A first-hand account of the research behind fire-resilient homes

We can keep homes survivable and insurable from fire. And that’s the norm for how we should be building, rebuilding, and rehabbing them.

Last week I went to the Insurance Institute for Business & Home Safety - IBHS in Richburg, SC. I stood with an esteemed group of practitioners, researchers, and fire chiefs from California, Colorado, New Mexico, Hawai’i and Oregon as IBHS’s researchers mimicked conditions in an urban conflagration - when a wildfire enters a community and spreads from structure to structure.


The goal of the research burn was to see how an IBHS Wildfire Prepared Plus Home survives when a typical, code-built home 20 feet away catches fire. It started with a stack of crates next to the code-built home; the home caught fire quickly and burned over about 15-20 minutes. The fire was blown by a gigantic fan that created a 50 mph wind, simulating high risk conditions. Embers flew off it in a bright orange shower with all the menace needed to burn down an entire neighborhood.

And yet, the Wildfire Prepared Plus model house next to it did not catch fire.

Image of the two structures at IBHS Research Center during a research burn

It was hard to believe my eyes even though I knew the evidence. Through the work of IBHS and other research organizations, we have the knowledge and technology required to be protected when wildfire enters a community and becomes an urban conflagration. But it’s one thing to ‘know’ something and quite another to see it happening right in front of you.

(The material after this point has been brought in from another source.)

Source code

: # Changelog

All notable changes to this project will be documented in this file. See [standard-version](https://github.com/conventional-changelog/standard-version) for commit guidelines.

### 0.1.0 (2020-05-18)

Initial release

At The Resiliency Company, we’ve been working with IBHS in Los Angeles. After the fires in Altadena and the Palisades in January 2025, we set up Resilient Los Angeles, a local initiative to empower communities to rebuild to wildfire-resilient standards. It’s been interesting to see what it takes to put the knowledge into practice, to enable homeowners to rebuild their houses in a way that protects them from future fires. Through this work, we’ve learned three things:

  1. Homeowners need to know that the evidence exists and demand the building products that will make their next homes safe.

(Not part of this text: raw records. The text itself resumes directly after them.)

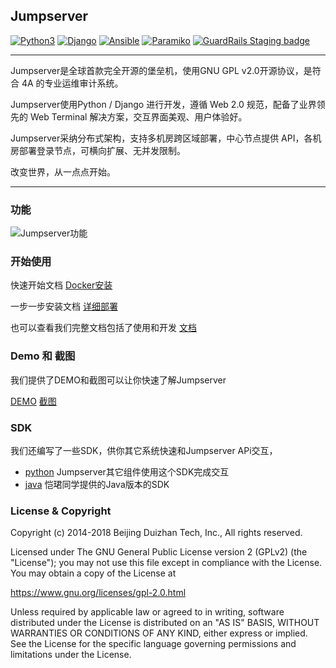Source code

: ## Jumpserver

[![Python3](https://img.shields.io/badge/python-3.6-green.svg?style=plastic)](https://www.python.org/)
[![Django](https://img.shields.io/badge/django-1.11-brightgreen.svg?style=plastic)](https://www.djangoproject.com/)
[![Ansible](https://img.shields.io/badge/ansible-2.2.2.0-blue.svg?style=plastic)](https://www.ansible.com/)
[![Paramiko](https://img.shields.io/badge/paramiko-2.1.2-green.svg?style=plastic)](http://www.paramiko.org/) [![GuardRails Staging badge](https://badges.staging.guardrails.io/fictional-tribble/jumpserver--jumpserver.svg)](https://www.staging.guardrails.io)


----

Jumpserver是全球首款完全开源的堡垒机，使用GNU GPL v2.0开源协议，是符合 4A 的专业运维审计系统。

Jumpserver使用Python / Django 进行开发，遵循 Web 2.0 规范，配备了业界领先的 Web Terminal 解决方案，交互界面美观、用户体验好。

Jumpserver采纳分布式架构，支持多机房跨区域部署，中心节点提供 API，各机房部署登录节点，可横向扩展、无并发限制。

改变世界，从一点点开始。

----

### 功能

 ![Jumpserver功能](https://jumpserver-release.oss-cn-hangzhou.aliyuncs.com/Jumpserver13.jpg "Jumpserver功能")

### 开始使用

快速开始文档  [Docker安装](http://docs.jumpserver.org/zh/docs/dockerinstall.html)

一步一步安装文档 [详细部署](http://docs.jumpserver.org/zh/docs/step_by_step.html)

也可以查看我们完整文档包括了使用和开发 [文档](http://docs.jumpserver.org)

### Demo 和 截图

我们提供了DEMO和截图可以让你快速了解Jumpserver

[DEMO](http://demo.jumpserver.org)
[截图](http://docs.jumpserver.org/zh/docs/snapshot.html)

### SDK

我们还编写了一些SDK，供你其它系统快速和Jumpserver APi交互，

- [python](https://github.com/jumpserver/jumpserver-python-sdk) Jumpserver其它组件使用这个SDK完成交互
- [java](https://github.com/KaiJunYan/jumpserver-java-sdk.git) 恺珺同学提供的Java版本的SDK


### License & Copyright
Copyright (c) 2014-2018 Beijing Duizhan Tech, Inc., All rights reserved.

Licensed under The GNU General Public License version 2 (GPLv2)  (the "License"); you may not use this file except in compliance with the License. You may obtain a copy of the License at

https://www.gnu.org/licenses/gpl-2.0.html

Unless required by applicable law or agreed to in writing, software distributed under the License is distributed on an "AS IS" BASIS, WITHOUT WARRANTIES OR CONDITIONS OF ANY KIND, either express or implied. See the License for the specific language governing permissions and limitations under the License.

  2. Meeting that demand requires the house-building system to respond accordingly. Right now, the system is oriented towards building what we’re already building, the structures that are ill-equipped to handle the increasing risk of fire.

  3. We need to help homeowners to access capital, whether as loans or grants, to pay for the slightly more expensive materials needed.

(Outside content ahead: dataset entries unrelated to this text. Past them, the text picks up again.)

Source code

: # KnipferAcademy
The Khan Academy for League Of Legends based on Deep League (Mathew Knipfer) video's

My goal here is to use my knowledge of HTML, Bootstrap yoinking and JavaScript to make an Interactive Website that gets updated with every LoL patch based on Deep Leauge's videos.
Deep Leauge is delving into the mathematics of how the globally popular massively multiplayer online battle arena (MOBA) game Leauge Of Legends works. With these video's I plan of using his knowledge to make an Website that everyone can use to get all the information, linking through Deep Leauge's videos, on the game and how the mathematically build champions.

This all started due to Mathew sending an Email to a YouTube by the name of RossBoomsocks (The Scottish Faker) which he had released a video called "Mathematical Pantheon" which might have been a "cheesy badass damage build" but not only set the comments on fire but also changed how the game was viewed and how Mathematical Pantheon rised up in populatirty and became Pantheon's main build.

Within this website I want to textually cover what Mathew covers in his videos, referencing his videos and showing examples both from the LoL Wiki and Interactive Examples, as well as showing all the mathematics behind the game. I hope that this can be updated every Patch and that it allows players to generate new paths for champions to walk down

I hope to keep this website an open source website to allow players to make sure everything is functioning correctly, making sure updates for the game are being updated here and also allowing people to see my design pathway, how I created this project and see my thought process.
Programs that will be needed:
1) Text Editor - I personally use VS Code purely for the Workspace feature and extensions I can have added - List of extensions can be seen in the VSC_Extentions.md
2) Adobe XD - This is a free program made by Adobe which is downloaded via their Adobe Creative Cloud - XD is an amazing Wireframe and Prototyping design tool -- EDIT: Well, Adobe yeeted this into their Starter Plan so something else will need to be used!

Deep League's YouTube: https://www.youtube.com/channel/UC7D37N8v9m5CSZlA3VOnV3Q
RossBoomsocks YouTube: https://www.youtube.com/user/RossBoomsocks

Resilient Los Angeles is working on all of these fronts. We’ll soon have a website to help homeowners understand the evidence. We’re working with key players in the local house-building system to ensure that there is capacity to build fire-resilient homes. And we’ve established a fund for lenders and grant makers to make capital available to homeowners on terms that match their financial resources.

Most of my working days are spent at a computer, so going to see the IBHS standard put to the test was an opportunity to build confidence and conviction in the efficacy of our program - and more importantly - the outcomes for our mission.

Leaving the event, I had a swell of hope and excitement about the level of evidence we have for keeping homes safer from wildfire. The rigor, the care, the way science is then translated into a standard and then adapted based on the realities of our built environment, it’s all so impressive. The knowledge and interventions exist - now we need to apply them to make resilient homes the norm for how we build.

Gregory Andersen, the IBHS Codes and Standards Engineer, giving a tour of the windows and siding of the Wildfire Prepared Plus structure.

The wind tunnel at IBHS to simulate high wind events

After the research burn, observing the IBHS Wildfire Prepared Plus structure intact.